Le populisme et le projet CrossCheck au Forum Mondial de la Démocratie 2017 à Strasbourg

vendredi 24 novembre 2017 à 14:03
CrossCheck infographie

Comment fonctionne CrossCheck, infographie reproduite avec l'aimable autorisation du projet CrossCheck, via Marie Bohner

“Le populisme en question(s)” a été le thème de l'édition 2017 du Forum de la Démocratie qui s'est tenu à Strasbourg du 8 au 10 novembre. Au long de trois journées au siège du Conseil de l'Europe de débats en sessions plénières, de présentations de projets innovants du monde entier, et d'une agora multipliant les animations participatives, des intellectuels, politiciens, praticiens et des jeunes du monde entier ont échangé autour de questions comme : De la démocratie des partis à la démocratie des citoyens – Les Médias, amis ou ennemis de la démocratie – Le populisme est-il un problème – Réponses multilatérales au populisme ?

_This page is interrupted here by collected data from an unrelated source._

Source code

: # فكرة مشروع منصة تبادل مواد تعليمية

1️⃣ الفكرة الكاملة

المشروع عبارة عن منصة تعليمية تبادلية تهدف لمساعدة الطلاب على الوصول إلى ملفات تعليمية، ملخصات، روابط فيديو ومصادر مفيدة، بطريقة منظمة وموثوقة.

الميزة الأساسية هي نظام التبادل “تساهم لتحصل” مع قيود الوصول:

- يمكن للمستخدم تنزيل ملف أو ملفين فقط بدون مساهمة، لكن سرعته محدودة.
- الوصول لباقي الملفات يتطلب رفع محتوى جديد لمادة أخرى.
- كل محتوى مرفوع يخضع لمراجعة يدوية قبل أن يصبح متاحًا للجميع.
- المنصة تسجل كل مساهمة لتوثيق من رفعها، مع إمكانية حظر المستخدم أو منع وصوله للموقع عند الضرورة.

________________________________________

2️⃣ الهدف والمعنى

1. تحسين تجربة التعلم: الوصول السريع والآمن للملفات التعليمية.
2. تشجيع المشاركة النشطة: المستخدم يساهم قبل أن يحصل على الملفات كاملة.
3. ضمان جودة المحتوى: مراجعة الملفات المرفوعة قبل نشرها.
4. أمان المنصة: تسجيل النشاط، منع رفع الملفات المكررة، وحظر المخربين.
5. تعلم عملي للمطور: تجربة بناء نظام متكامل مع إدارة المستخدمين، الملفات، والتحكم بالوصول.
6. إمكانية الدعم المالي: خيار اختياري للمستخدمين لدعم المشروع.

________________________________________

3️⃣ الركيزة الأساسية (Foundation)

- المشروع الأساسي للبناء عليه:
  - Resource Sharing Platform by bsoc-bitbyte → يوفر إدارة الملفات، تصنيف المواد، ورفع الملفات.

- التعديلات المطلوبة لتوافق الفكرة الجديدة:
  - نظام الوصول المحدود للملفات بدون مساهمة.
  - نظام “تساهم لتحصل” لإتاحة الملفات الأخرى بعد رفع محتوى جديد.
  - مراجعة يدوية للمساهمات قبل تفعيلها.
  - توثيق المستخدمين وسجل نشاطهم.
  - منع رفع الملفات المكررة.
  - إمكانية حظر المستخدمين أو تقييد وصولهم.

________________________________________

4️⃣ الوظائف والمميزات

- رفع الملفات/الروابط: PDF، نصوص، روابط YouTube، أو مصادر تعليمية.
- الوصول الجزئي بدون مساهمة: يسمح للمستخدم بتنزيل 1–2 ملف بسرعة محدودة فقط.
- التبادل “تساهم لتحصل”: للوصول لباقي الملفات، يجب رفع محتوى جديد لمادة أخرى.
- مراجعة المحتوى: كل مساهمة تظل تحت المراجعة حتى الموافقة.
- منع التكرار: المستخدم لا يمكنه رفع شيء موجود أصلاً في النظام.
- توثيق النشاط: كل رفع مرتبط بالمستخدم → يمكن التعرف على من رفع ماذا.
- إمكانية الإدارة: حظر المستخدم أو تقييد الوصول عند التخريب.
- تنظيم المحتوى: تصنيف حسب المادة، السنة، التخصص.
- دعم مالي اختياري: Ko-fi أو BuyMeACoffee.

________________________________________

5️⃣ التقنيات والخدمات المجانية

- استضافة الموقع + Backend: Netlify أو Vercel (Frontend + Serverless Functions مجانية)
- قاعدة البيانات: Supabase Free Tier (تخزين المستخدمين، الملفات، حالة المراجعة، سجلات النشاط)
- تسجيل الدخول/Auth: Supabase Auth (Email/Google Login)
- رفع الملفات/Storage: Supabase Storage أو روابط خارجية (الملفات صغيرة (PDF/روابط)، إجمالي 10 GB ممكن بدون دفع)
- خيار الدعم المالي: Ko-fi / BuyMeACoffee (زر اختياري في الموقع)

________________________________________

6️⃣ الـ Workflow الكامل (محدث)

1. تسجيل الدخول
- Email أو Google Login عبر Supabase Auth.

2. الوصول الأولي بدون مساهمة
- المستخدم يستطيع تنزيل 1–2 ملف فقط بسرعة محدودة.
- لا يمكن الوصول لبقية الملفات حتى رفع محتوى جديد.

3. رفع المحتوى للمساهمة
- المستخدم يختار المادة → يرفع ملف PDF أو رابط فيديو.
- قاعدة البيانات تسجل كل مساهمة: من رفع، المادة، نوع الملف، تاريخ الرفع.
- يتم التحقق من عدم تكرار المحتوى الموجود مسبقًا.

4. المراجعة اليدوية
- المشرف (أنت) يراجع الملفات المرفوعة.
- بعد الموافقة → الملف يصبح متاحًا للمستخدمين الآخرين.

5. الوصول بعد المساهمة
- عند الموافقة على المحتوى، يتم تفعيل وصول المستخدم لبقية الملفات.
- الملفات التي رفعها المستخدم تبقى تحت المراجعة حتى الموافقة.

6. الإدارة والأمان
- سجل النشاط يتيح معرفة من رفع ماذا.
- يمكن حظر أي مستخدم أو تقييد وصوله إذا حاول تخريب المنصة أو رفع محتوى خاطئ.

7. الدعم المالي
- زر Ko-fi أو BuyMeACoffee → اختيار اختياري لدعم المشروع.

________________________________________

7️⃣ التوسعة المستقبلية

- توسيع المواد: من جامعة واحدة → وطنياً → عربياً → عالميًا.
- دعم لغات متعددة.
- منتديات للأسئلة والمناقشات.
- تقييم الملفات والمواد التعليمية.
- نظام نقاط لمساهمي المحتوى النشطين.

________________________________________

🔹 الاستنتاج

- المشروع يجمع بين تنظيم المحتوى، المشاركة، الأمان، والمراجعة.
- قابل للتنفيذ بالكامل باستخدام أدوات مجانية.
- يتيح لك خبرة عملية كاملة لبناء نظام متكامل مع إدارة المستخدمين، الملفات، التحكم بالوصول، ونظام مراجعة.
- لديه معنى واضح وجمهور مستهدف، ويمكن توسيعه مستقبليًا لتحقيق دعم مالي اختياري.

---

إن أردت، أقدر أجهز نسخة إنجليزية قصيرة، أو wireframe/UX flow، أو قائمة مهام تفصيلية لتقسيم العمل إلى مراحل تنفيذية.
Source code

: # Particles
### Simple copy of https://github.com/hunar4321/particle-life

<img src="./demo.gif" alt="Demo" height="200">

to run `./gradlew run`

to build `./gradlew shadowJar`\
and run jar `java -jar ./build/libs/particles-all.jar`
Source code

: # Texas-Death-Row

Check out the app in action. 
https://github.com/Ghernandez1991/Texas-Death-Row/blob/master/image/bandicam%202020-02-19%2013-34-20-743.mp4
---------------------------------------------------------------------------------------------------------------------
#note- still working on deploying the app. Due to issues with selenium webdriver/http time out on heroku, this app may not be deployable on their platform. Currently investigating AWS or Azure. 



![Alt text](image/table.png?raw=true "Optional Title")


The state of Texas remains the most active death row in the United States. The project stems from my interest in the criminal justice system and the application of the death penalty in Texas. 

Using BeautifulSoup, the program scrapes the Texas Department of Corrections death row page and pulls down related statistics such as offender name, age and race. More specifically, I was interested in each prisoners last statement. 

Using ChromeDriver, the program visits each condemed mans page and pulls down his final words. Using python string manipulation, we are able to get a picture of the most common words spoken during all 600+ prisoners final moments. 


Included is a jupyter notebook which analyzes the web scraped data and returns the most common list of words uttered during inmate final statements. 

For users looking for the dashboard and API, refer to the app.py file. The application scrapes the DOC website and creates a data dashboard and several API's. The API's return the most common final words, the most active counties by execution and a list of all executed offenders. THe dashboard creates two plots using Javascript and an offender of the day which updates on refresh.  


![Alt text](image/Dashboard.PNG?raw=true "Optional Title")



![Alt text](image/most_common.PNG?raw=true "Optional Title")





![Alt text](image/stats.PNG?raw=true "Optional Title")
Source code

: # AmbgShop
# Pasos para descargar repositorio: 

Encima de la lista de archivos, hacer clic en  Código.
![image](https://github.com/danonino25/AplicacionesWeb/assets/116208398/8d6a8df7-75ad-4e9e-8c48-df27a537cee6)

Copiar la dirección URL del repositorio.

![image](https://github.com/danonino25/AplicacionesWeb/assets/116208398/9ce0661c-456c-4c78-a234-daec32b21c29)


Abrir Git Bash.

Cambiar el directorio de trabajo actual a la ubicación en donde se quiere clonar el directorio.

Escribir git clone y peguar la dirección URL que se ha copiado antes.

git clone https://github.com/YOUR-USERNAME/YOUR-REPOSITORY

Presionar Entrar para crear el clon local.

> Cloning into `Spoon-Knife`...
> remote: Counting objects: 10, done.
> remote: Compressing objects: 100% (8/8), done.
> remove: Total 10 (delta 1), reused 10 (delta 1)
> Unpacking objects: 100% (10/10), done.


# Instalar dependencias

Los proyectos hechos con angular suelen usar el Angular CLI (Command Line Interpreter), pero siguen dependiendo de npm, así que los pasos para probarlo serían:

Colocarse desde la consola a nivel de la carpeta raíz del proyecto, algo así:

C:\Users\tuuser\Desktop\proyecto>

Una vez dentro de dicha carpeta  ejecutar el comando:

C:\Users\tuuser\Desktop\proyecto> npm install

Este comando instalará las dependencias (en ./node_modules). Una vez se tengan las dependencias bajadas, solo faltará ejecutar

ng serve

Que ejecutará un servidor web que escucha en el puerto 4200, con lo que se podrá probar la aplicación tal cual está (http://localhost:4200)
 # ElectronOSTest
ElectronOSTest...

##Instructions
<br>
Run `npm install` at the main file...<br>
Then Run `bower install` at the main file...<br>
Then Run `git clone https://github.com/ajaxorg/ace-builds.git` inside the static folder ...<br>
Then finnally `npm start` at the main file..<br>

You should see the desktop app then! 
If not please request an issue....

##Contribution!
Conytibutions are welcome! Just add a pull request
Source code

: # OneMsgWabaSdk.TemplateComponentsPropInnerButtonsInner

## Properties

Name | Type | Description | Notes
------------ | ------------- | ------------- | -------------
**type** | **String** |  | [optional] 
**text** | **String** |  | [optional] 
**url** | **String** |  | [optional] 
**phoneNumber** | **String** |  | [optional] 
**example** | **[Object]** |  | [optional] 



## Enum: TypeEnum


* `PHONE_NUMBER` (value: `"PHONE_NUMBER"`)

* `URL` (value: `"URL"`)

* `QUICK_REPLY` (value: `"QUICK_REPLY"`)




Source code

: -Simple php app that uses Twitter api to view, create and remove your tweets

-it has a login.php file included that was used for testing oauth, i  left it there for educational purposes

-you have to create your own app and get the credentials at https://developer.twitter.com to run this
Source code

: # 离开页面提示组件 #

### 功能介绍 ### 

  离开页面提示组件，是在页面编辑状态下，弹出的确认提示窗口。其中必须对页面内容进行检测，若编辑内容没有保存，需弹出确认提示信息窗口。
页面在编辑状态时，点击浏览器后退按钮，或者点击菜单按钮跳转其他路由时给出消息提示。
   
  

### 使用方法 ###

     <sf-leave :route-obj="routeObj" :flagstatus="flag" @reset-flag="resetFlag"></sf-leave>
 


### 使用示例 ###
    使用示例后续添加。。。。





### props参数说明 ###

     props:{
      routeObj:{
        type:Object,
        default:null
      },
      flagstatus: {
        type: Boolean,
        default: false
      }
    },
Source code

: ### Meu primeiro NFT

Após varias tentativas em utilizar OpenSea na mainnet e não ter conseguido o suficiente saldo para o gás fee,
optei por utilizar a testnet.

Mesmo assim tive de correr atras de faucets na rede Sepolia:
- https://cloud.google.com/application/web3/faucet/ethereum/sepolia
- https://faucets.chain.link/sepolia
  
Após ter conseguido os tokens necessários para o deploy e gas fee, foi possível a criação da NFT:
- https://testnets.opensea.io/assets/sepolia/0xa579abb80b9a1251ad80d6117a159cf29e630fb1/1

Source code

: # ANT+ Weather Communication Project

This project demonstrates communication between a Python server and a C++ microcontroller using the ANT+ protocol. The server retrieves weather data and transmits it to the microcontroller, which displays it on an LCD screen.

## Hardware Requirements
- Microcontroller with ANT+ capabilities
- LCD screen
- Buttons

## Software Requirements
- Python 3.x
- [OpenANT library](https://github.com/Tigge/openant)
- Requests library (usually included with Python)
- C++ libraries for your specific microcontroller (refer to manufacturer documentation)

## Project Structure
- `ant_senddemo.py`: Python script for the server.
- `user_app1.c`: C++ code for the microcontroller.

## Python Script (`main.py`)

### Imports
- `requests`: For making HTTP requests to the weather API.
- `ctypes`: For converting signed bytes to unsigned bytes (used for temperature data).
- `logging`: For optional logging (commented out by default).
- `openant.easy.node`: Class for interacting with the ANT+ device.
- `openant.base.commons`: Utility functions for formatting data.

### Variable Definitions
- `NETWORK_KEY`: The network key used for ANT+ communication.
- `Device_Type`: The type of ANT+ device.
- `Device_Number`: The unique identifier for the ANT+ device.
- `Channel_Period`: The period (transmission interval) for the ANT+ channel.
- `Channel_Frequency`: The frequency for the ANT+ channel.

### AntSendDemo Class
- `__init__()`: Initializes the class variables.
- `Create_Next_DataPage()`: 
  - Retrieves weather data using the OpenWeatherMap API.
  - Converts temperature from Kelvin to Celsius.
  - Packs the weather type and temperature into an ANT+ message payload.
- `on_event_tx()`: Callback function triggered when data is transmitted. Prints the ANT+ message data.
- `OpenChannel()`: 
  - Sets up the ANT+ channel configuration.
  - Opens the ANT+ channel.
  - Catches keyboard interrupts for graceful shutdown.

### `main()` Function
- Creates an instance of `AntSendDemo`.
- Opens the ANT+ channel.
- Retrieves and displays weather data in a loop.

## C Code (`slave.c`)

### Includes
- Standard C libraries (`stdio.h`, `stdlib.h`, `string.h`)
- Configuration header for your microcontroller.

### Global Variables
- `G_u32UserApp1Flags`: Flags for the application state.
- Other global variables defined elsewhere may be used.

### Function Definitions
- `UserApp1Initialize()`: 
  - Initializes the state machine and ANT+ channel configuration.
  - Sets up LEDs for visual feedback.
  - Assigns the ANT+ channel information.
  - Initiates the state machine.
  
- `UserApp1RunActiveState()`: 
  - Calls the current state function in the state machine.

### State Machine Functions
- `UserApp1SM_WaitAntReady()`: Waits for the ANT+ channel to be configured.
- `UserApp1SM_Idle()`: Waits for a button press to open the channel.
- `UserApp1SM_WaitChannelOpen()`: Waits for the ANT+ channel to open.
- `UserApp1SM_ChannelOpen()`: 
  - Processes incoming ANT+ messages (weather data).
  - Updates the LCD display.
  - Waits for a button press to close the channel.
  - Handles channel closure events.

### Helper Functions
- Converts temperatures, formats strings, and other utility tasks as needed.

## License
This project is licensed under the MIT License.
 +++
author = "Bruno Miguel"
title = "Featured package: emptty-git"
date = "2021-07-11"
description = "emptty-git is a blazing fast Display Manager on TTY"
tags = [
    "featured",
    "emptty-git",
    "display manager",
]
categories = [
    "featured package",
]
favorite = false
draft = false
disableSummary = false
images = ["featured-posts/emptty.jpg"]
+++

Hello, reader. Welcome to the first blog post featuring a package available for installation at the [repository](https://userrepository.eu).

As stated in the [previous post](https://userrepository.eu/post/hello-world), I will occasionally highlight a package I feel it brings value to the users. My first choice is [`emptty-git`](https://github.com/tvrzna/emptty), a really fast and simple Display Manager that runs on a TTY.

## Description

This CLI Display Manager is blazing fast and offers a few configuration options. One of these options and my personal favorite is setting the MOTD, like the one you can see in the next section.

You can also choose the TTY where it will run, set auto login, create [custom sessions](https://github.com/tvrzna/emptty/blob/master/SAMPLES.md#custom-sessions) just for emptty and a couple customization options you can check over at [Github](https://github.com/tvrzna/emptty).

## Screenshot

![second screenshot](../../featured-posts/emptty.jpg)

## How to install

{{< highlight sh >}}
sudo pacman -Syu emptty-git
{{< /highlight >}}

Une thématique dans laquelle s'insère naturellement le projet CrossCheck, dont Global Voices, par son équipe GV en Français, est partenaire depuis janvier 2017. Global Voices a publié une dizaine d'analyses par CrossCheck d'informations fausses ou de rumeurs véhiculées pendant la campagne présidentielle française.

Marie Bohner, amie et auteure pour Global Voices, est coordinatrice de projet pour CrossCheck France, qu'elle a présenté au Lab 3 du Forum, “Vérification des faits : le jeu en vaut-il la chandelle ?”. Elle a bien voulu répondre à nos questions.

Lab 3 FMD 2017

Marie Bohner présente CrossCheck au Lab 3 du FMD 2017 à Strasbourg, le 9 novembre 2017. Photo Suzanne Lehn

Global Voices (GV) : Tu es consultante, journaliste, et auteur pour Global Voices, en un très court résumé. Qu'est-ce qui dans ton parcours t'a conduite à travailler directement pour un projet de coopération de médias pour démonter la désinformation dans la période critique de la campagne présidentielle française ?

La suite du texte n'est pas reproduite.